"Mom, how old do you have to be to give blood?" my 11-year-old son asked just before bedtime on Sept. 11. My brave son, who has never had a blood test and has obviously forgotten his terror of his last immunization needle six years ago, had been watching the news with the rest of North America.
My 9-year-old daughter Janette, who is forever writing me love notes, shoved a piece of paper at me as she kissed me good-night. "Just something I had to write," she mumbled, as she ran upstairs.
I glanced down at it, taking my eyes off the gruesome scenes that were flashing across the TV screen. When her grandma passed away in February, Janette had dealt with that tragedy by putting her feelings on paper. Now she was dealing with another tragedy, not in her own personal life but in a real part of her world.

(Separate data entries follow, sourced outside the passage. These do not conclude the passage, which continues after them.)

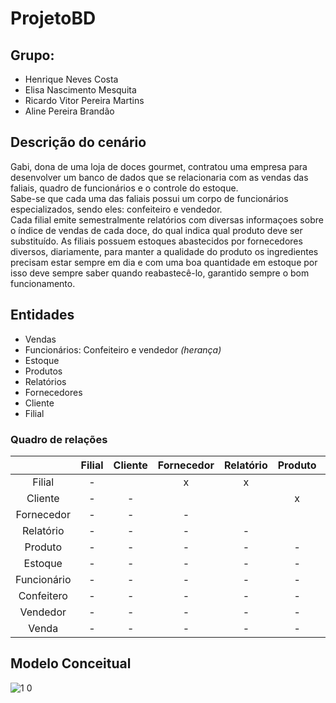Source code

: # ProjetoBD
## **Grupo:** 
* Henrique Neves Costa 
* Elisa Nascimento Mesquita
* Ricardo Vitor Pereira Martins
* Aline Pereira Brandão

## **Descrição do cenário**
 Gabi, dona de uma loja de doces gourmet, contratou uma empresa para desenvolver um banco de dados que se relacionaria com as vendas das faliais, quadro de funcionários e o controle do estoque. <br>
 Sabe-se que cada uma das faliais possui um corpo de funcionários especializados, sendo eles: confeiteiro e vendedor. <br>
 Cada filial emite semestralmente relatórios com diversas informaçoes sobre o índice de vendas de cada doce, do qual indica qual produto deve ser substituído. As filiais possuem estoques abastecidos por fornecedores diversos, diariamente, para manter a qualidade do produto os ingredientes precisam estar sempre em dia e com uma boa quantidade em estoque por isso deve sempre saber quando reabastecê-lo, garantido sempre o bom funcionamento.

## **Entidades**
* Vendas
* Funcionários: Confeiteiro e vendedor *(herança)*
* Estoque
* Produtos
* Relatórios
* Fornecedores
* Cliente
* Filial

### Quadro de relações

|              | Filial | Cliente | Fornecedor | Relatório | Produto | Estoque | Funcionário | Confeitero | Vendedor | Venda |
| :----------: | :----: | :-----: | :--------: | :-------: | :-----: | :-----: | :---------: | :--------: | :------: | :---: |
| Filial       | -      |         |      x     |    x      |         |   x     |    x        |     x      |    x     |       |
| Cliente      | -      | -       |            |           | x       |         |    x        |            |    x     |  x    |
| Fornecedor   | -      | -       | -          |           |         |    x    |             |            |          |       |
| Relatório    | -      | -       | -          | -         |         |         |             |            |          |       |
| Produto      | -      | -       | -          | -         | -       |    x    |             |            |          |  x    |
| Estoque      | -      | -       | -          | -         | -       | -       |             |            |          |       |
| Funcionário  | -      | -       | -          | -         | -       | -       | -           |        x   |   x      | x     |
| Confeitero   | -      | -       | -          | -         | -       | -       | -           | -          |          |       |
| Vendedor     | -      | -       | -          | -         | -       | -       | -           | -          | -        |  x    |
| Venda        | -      | -       | -          | -         | -       | -       | -           | -          | -        | -     |

## **Modelo Conceitual**

![1 0](https://user-images.githubusercontent.com/62437015/78414978-45ff0680-75f5-11ea-8073-e5cfcc85aca5.PNG)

Being Canadian neighbors to the state of New York is an exciting part of living in the small town of Fonthill, Ontario. To be able to travel freely back and forth to see a Sabres game or go to Six Flags always promised a good time. Now the essay I held in my hand, titled "American Disaster," ended with ". . . who knows if they will strike again? Let's cross our fingers that they will not."
The next night, my 8-year-old son Craig, couldn't fall asleep. I asked if anything was wrong and he said, "no." Since he is the strong, silent type, I said, "Don't worry about hijackers, we're safe." I tucked him in and then went off to bed to wrestle with my own doubts about our safety.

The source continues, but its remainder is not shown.